* What this task involves *
What lines below include the word "Save"? Copy each one.

* Rendered images with source text *
◇ ◇ ◇ ◇ ◇
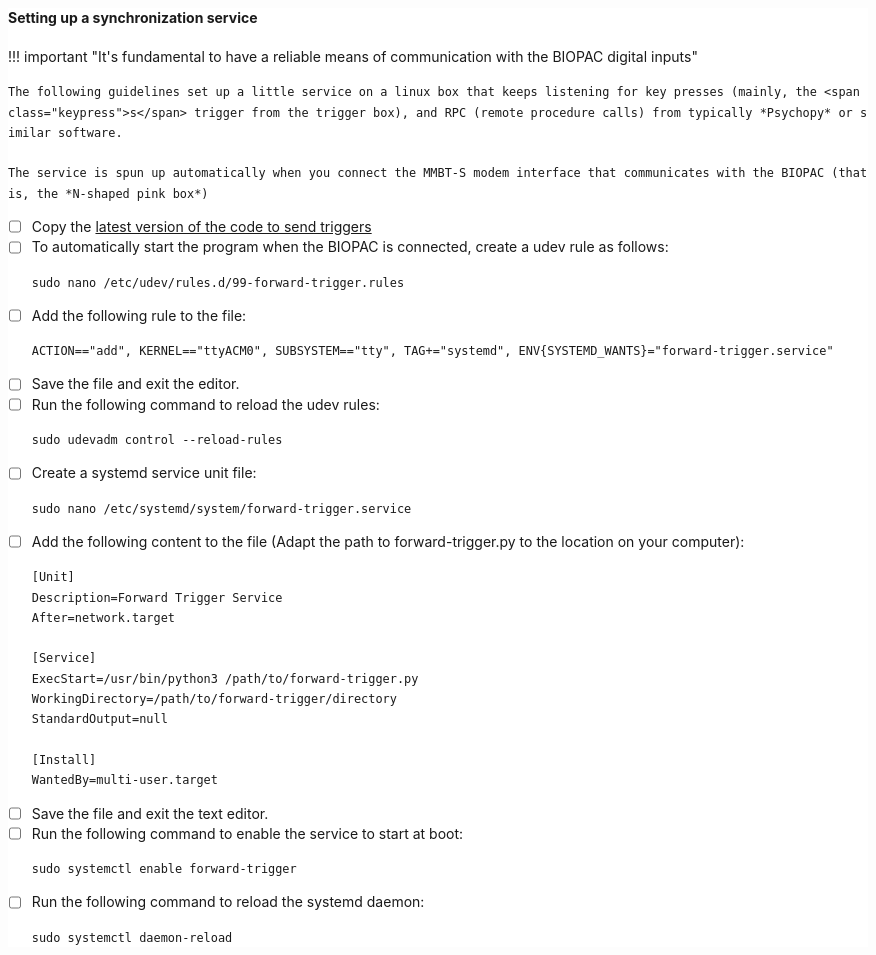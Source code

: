 #### Setting up a synchronization service

!!! important "It's fundamental to have a reliable means of communication with the BIOPAC digital inputs"

    The following guidelines set up a little service on a linux box that keeps listening for key presses (mainly, the <span class="keypress">s</span> trigger from the trigger box), and RPC (remote procedure calls) from typically *Psychopy* or similar software.

    The service is spun up automatically when you connect the MMBT-S modem interface that communicates with the BIOPAC (that is, the *N-shaped pink box*)

- [ ] Copy the [latest version of the code to send triggers](https://github.com/TheAxonLab/hcph-sops/blob/mkdocs/code/synchronization/forward-trigger-service.py)
- [ ] To automatically start the program when the BIOPAC is connected, create a udev rule as follows:
    ```
    sudo nano /etc/udev/rules.d/99-forward-trigger.rules
    ```
- [ ] Add the following rule to the file:
    ```
    ACTION=="add", KERNEL=="ttyACM0", SUBSYSTEM=="tty", TAG+="systemd", ENV{SYSTEMD_WANTS}="forward-trigger.service"
    ```
- [ ] Save the file and exit the editor.
- [ ] Run the following command to reload the udev rules:
    ```
    sudo udevadm control --reload-rules
    ```
- [ ] Create a systemd service unit file:
    ```
    sudo nano /etc/systemd/system/forward-trigger.service
    ```
- [ ] Add the following content to the file (Adapt the path to forward-trigger.py to the location on your computer):
    ```
    [Unit]
    Description=Forward Trigger Service
    After=network.target

    [Service]
    ExecStart=/usr/bin/python3 /path/to/forward-trigger.py
    WorkingDirectory=/path/to/forward-trigger/directory
    StandardOutput=null

    [Install]
    WantedBy=multi-user.target
    ```
- [ ] Save the file and exit the text editor.
- [ ] Run the following command to enable the service to start at boot:
    ```
    sudo systemctl enable forward-trigger
    ```
- [ ] Run the following command to reload the systemd daemon:
    ```
    sudo systemctl daemon-reload
    ```
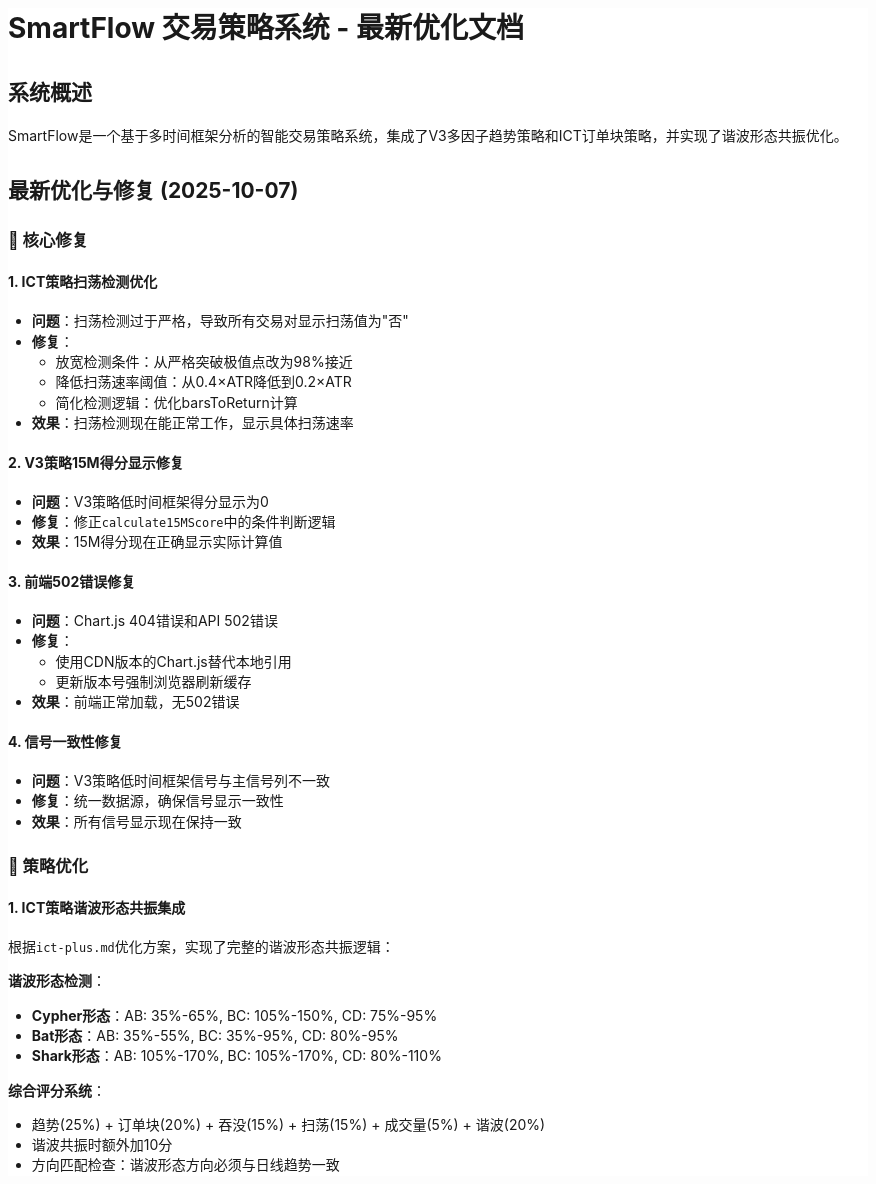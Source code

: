 # SmartFlow 交易策略系统 - 最新优化文档

## 系统概述

SmartFlow是一个基于多时间框架分析的智能交易策略系统，集成了V3多因子趋势策略和ICT订单块策略，并实现了谐波形态共振优化。

## 最新优化与修复 (2025-10-07)

### 🔧 核心修复

#### 1. **ICT策略扫荡检测优化**
- **问题**：扫荡检测过于严格，导致所有交易对显示扫荡值为"否"
- **修复**：
  - 放宽检测条件：从严格突破极值点改为98%接近
  - 降低扫荡速率阈值：从0.4×ATR降低到0.2×ATR
  - 简化检测逻辑：优化barsToReturn计算
- **效果**：扫荡检测现在能正常工作，显示具体扫荡速率

#### 2. **V3策略15M得分显示修复**
- **问题**：V3策略低时间框架得分显示为0
- **修复**：修正`calculate15MScore`中的条件判断逻辑
- **效果**：15M得分现在正确显示实际计算值

#### 3. **前端502错误修复**
- **问题**：Chart.js 404错误和API 502错误
- **修复**：
  - 使用CDN版本的Chart.js替代本地引用
  - 更新版本号强制浏览器刷新缓存
- **效果**：前端正常加载，无502错误

#### 4. **信号一致性修复**
- **问题**：V3策略低时间框架信号与主信号列不一致
- **修复**：统一数据源，确保信号显示一致性
- **效果**：所有信号显示现在保持一致

### 🚀 策略优化

#### 1. **ICT策略谐波形态共振集成**
根据`ict-plus.md`优化方案，实现了完整的谐波形态共振逻辑：

**谐波形态检测**：
- **Cypher形态**：AB: 35%-65%, BC: 105%-150%, CD: 75%-95%
- **Bat形态**：AB: 35%-55%, BC: 35%-95%, CD: 80%-95%
- **Shark形态**：AB: 105%-170%, BC: 105%-170%, CD: 80%-110%

**综合评分系统**：
- 趋势(25%) + 订单块(20%) + 吞没(15%) + 扫荡(15%) + 成交量(5%) + 谐波(20%)
- 谐波共振时额外加10分
- 方向匹配检查：谐波形态方向必须与日线趋势一致
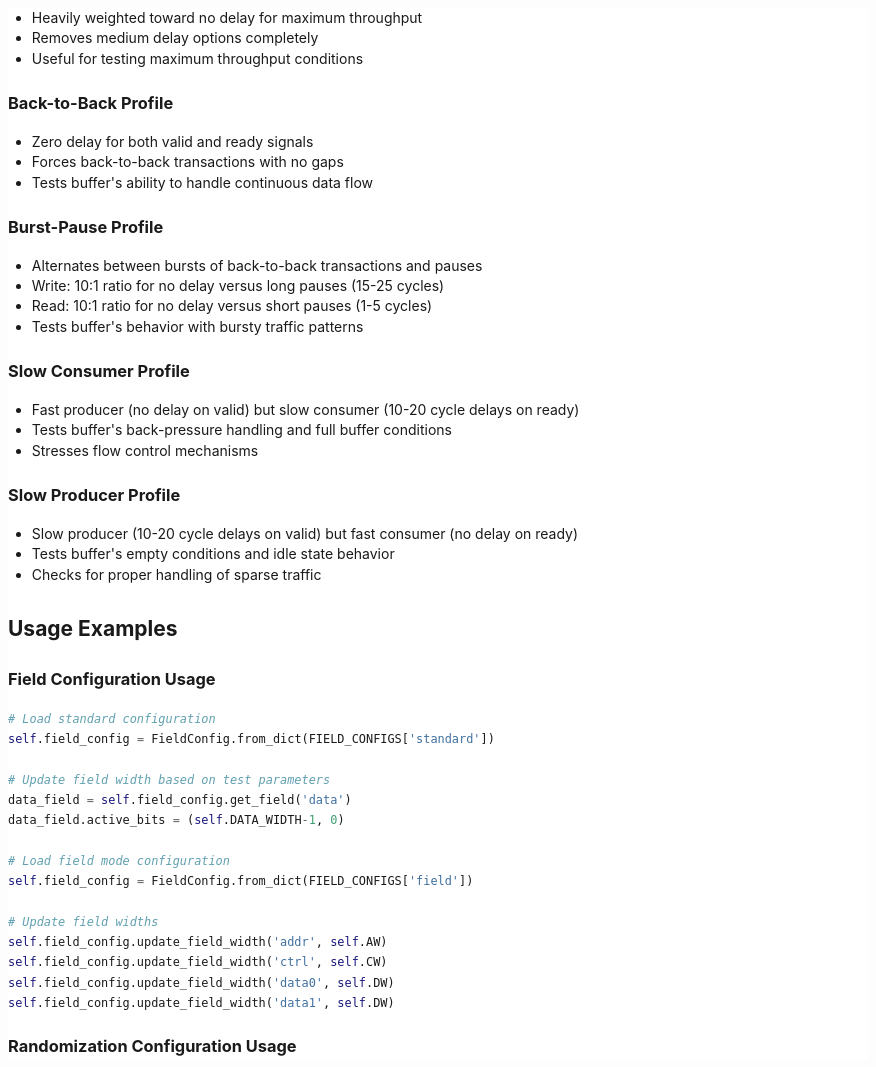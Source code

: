 - Heavily weighted toward no delay for maximum throughput
- Removes medium delay options completely
- Useful for testing maximum throughput conditions

### Back-to-Back Profile

- Zero delay for both valid and ready signals
- Forces back-to-back transactions with no gaps
- Tests buffer's ability to handle continuous data flow

### Burst-Pause Profile

- Alternates between bursts of back-to-back transactions and pauses
- Write: 10:1 ratio for no delay versus long pauses (15-25 cycles)
- Read: 10:1 ratio for no delay versus short pauses (1-5 cycles)
- Tests buffer's behavior with bursty traffic patterns

### Slow Consumer Profile

- Fast producer (no delay on valid) but slow consumer (10-20 cycle delays on ready)
- Tests buffer's back-pressure handling and full buffer conditions
- Stresses flow control mechanisms

### Slow Producer Profile

- Slow producer (10-20 cycle delays on valid) but fast consumer (no delay on ready)
- Tests buffer's empty conditions and idle state behavior
- Checks for proper handling of sparse traffic

## Usage Examples

### Field Configuration Usage

```python
# Load standard configuration
self.field_config = FieldConfig.from_dict(FIELD_CONFIGS['standard'])

# Update field width based on test parameters
data_field = self.field_config.get_field('data')
data_field.active_bits = (self.DATA_WIDTH-1, 0)

# Load field mode configuration
self.field_config = FieldConfig.from_dict(FIELD_CONFIGS['field'])

# Update field widths
self.field_config.update_field_width('addr', self.AW)
self.field_config.update_field_width('ctrl', self.CW)
self.field_config.update_field_width('data0', self.DW)
self.field_config.update_field_width('data1', self.DW)
```

### Randomization Configuration Usage
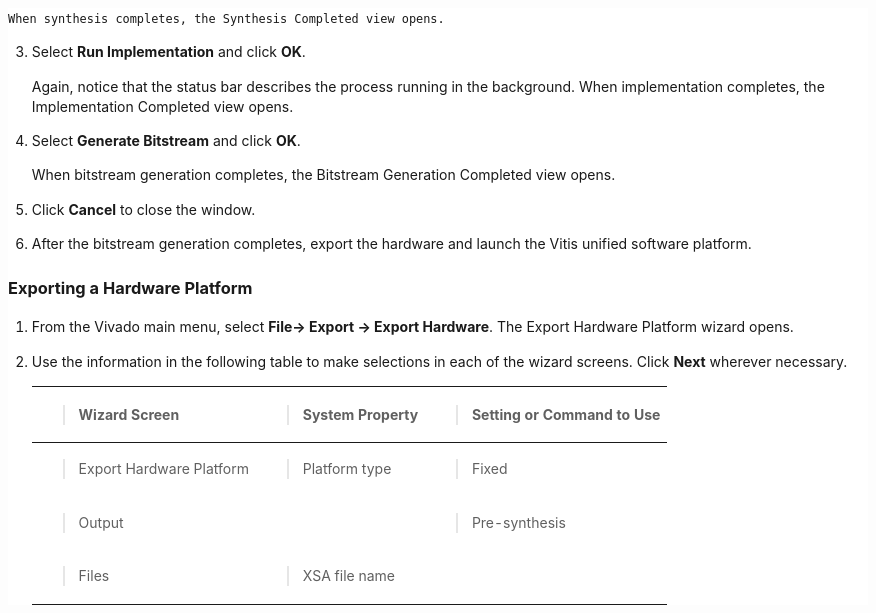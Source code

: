     When synthesis completes, the Synthesis Completed view opens.

3.  Select **Run Implementation** and click **OK**.

    Again, notice that the status bar describes the process running in the
    background. When implementation completes, the Implementation
    Completed view opens.

4.  Select **Generate Bitstream** and click **OK**.

    When bitstream generation completes, the Bitstream Generation
    Completed view opens.

5.  Click **Cancel** to close the window.

6.  After the bitstream generation completes, export the hardware and
    launch the Vitis unified software platform.

### Exporting a Hardware Platform

1.  From the Vivado main menu, select **File→ Export → Export
    Hardware**. The Export Hardware Platform wizard opens.

2.  Use the information in the following table to make selections in
    each of the wizard screens. Click **Next** wherever necessary.

    <table>
    <thead>
    <tr class="header">
    <th><blockquote>
    <p><strong>Wizard Screen</strong></p>
    </blockquote></th>
    <th><blockquote>
    <p><strong>System Property</strong></p>
    </blockquote></th>
    <th><blockquote>
    <p><strong>Setting or Command to Use</strong></p>
    </blockquote></th>
    </tr>
    </thead>
    <tbody>
    <tr class="odd">
    <td><blockquote>
    <p>Export Hardware Platform</p>
    </blockquote></td>
    <td><blockquote>
    <p>Platform type</p>
    </blockquote></td>
    <td><blockquote>
    <p>Fixed</p>
    </blockquote></td>
    </tr>
    <tr class="even">
    <td><blockquote>
    <p>Output</p>
    </blockquote></td>
    <td></td>
    <td><blockquote>
    <p>Pre-synthesis</p>
    </blockquote></td>
    </tr>
    <tr class="odd">
    <td><blockquote>
    <p>Files</p>
    </blockquote></td>
    <td><blockquote>
    <p>XSA file name</p>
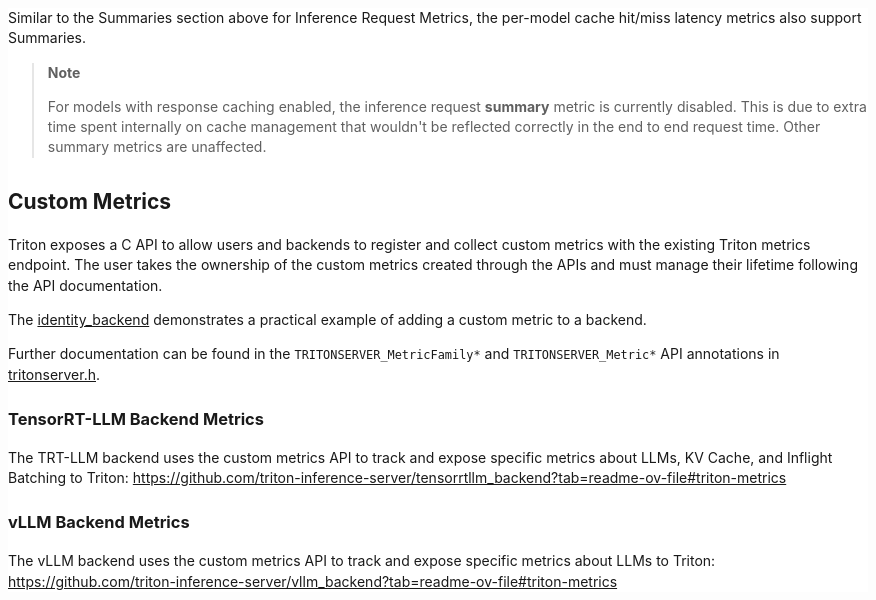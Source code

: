Similar to the Summaries section above for Inference Request Metrics, the
per-model cache hit/miss latency metrics also support Summaries.

> **Note**
>
> For models with response caching enabled, the inference request **summary** metric
> is currently disabled. This is due to extra time spent internally on cache
> management that wouldn't be reflected correctly in the end to end request time.
> Other summary metrics are unaffected.

## Custom Metrics

Triton exposes a C API to allow users and backends to register and collect
custom metrics with the existing Triton metrics endpoint. The user takes the
ownership of the custom metrics created through the APIs and must manage their
lifetime following the API documentation.

The
[identity_backend](https://github.com/triton-inference-server/identity_backend/blob/main/README.md#custom-metric-example)
demonstrates a practical example of adding a custom metric to a backend.

Further documentation can be found in the `TRITONSERVER_MetricFamily*` and
`TRITONSERVER_Metric*` API annotations in
[tritonserver.h](https://github.com/triton-inference-server/core/blob/main/include/triton/core/tritonserver.h).

### TensorRT-LLM Backend Metrics

The TRT-LLM backend uses the custom metrics API to track and expose specific metrics about
LLMs, KV Cache, and Inflight Batching to Triton:
https://github.com/triton-inference-server/tensorrtllm_backend?tab=readme-ov-file#triton-metrics

### vLLM Backend Metrics

The vLLM backend uses the custom metrics API to track and expose specific metrics about
LLMs to Triton:
https://github.com/triton-inference-server/vllm_backend?tab=readme-ov-file#triton-metrics
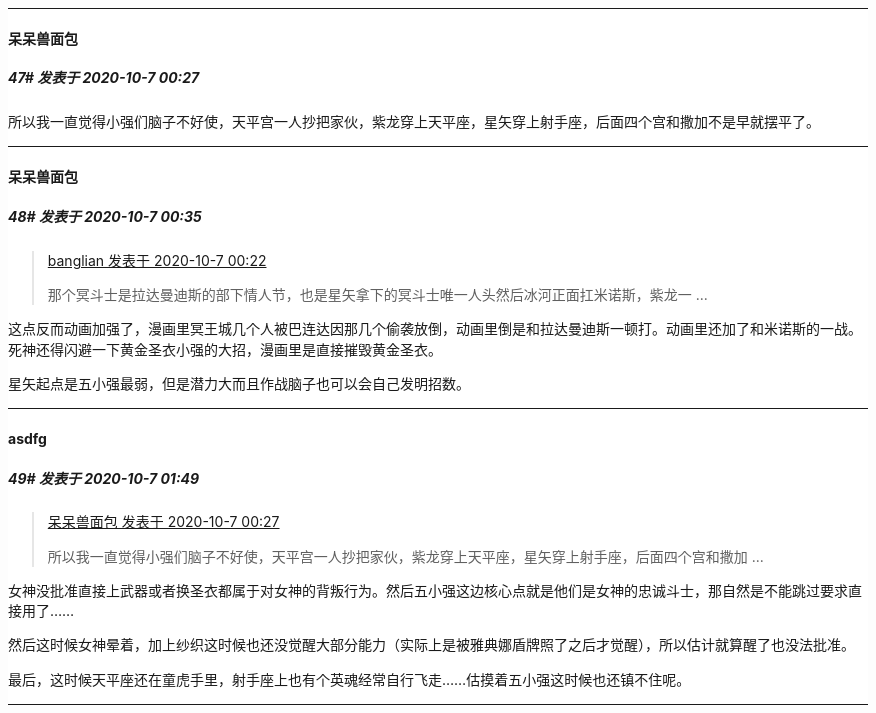 





-----

####  呆呆兽面包  
##### 47#       发表于 2020-10-7 00:27




所以我一直觉得小强们脑子不好使，天平宫一人抄把家伙，紫龙穿上天平座，星矢穿上射手座，后面四个宫和撒加不是早就摆平了。







-----

####  呆呆兽面包  
##### 48#       发表于 2020-10-7 00:35



<blockquote><a href="httphttps://bbs.saraba1st.com/2b/forum.php?mod=redirect&amp;goto=findpost&amp;pid=48972490&amp;ptid=1963588" target="_blank">banglian 发表于 2020-10-7 00:22</a>

那个冥斗士是拉达曼迪斯的部下情人节，也是星矢拿下的冥斗士唯一人头然后冰河正面扛米诺斯，紫龙一 ...</blockquote>
这点反而动画加强了，漫画里冥王城几个人被巴连达因那几个偷袭放倒，动画里倒是和拉达曼迪斯一顿打。动画里还加了和米诺斯的一战。死神还得闪避一下黄金圣衣小强的大招，漫画里是直接摧毁黄金圣衣。


星矢起点是五小强最弱，但是潜力大而且作战脑子也可以会自己发明招数。







-----

####  asdfg  
##### 49#       发表于 2020-10-7 01:49



<blockquote><a href="httphttps://bbs.saraba1st.com/2b/forum.php?mod=redirect&amp;goto=findpost&amp;pid=48972526&amp;ptid=1963588" target="_blank">呆呆兽面包 发表于 2020-10-7 00:27</a>

所以我一直觉得小强们脑子不好使，天平宫一人抄把家伙，紫龙穿上天平座，星矢穿上射手座，后面四个宫和撒加 ...</blockquote>
女神没批准直接上武器或者换圣衣都属于对女神的背叛行为。然后五小强这边核心点就是他们是女神的忠诚斗士，那自然是不能跳过要求直接用了……

然后这时候女神晕着，加上纱织这时候也还没觉醒大部分能力（实际上是被雅典娜盾牌照了之后才觉醒），所以估计就算醒了也没法批准。


最后，这时候天平座还在童虎手里，射手座上也有个英魂经常自行飞走……估摸着五小强这时候也还镇不住呢。







-----
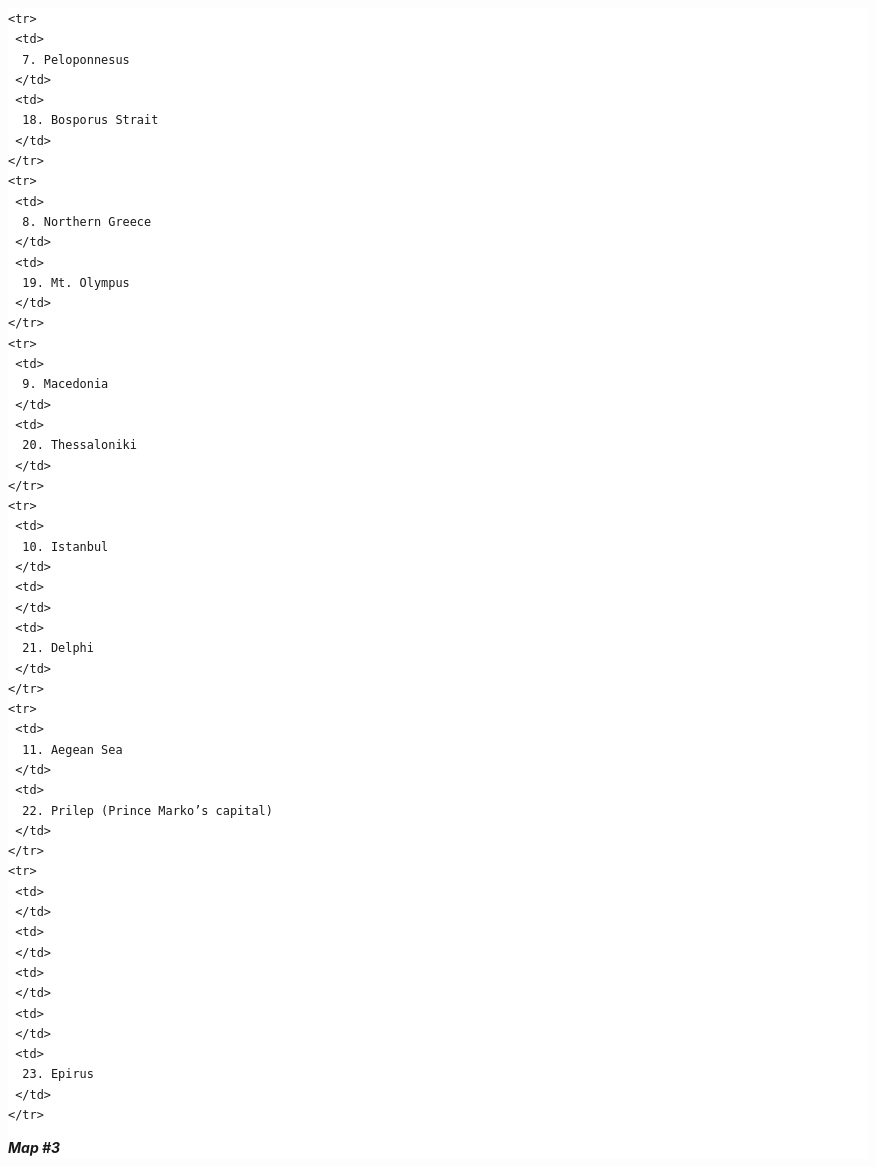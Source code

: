     <tr>
     <td>
      7. Peloponnesus
     </td>
     <td>
      18. Bosporus Strait
     </td>
    </tr>
    <tr>
     <td>
      8. Northern Greece
     </td>
     <td>
      19. Mt. Olympus
     </td>
    </tr>
    <tr>
     <td>
      9. Macedonia
     </td>
     <td>
      20. Thessaloniki
     </td>
    </tr>
    <tr>
     <td>
      10. Istanbul
     </td>
     <td>
     </td>
     <td>
      21. Delphi
     </td>
    </tr>
    <tr>
     <td>
      11. Aegean Sea
     </td>
     <td>
      22. Prilep (Prince Marko’s capital)
     </td>
    </tr>
    <tr>
     <td>
     </td>
     <td>
     </td>
     <td>
     </td>
     <td>
     </td>
     <td>
      23. Epirus
     </td>
    </tr>
   </table>
  </dl>
 </blockquote>
 <p>
  <b>
   <i>
    <i>
     Map #3
    </i>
◇ ◇ ◇ ◇ ◇
* Result below *
- [ ] Save the file and exit the editor.
- [ ] Save the file and exit the text editor.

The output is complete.